(Exercise data)

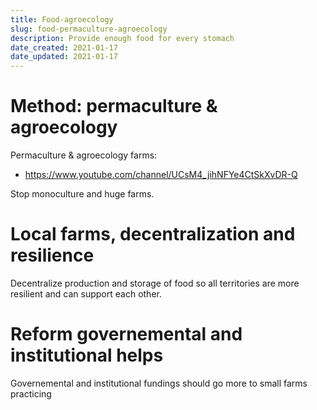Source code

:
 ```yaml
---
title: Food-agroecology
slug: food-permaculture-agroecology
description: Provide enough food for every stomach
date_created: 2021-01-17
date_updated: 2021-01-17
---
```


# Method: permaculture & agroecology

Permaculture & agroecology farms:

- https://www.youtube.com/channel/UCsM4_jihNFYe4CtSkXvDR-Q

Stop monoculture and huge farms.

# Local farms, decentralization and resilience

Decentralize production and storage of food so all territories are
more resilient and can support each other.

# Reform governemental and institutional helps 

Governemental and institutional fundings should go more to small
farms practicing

(End Exercise data)
(Exercise data)

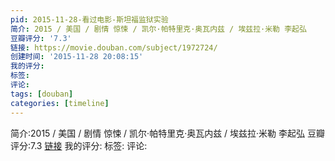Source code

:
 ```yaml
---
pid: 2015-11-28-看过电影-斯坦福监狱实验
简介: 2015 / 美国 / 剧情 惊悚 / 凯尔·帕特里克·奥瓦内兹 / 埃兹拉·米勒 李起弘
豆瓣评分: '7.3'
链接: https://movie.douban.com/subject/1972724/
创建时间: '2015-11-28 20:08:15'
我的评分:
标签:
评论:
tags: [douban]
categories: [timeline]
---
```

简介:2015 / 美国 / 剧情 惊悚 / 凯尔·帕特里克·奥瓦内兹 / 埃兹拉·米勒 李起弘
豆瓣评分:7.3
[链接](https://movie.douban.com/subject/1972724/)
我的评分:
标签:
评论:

(End Exercise data)

What is being asked:
In the records above, locate each line with the word "more". Copy all such lines.

Response to this exercise:
more resilient and can support each other.
Governemental and institutional fundings should go more to small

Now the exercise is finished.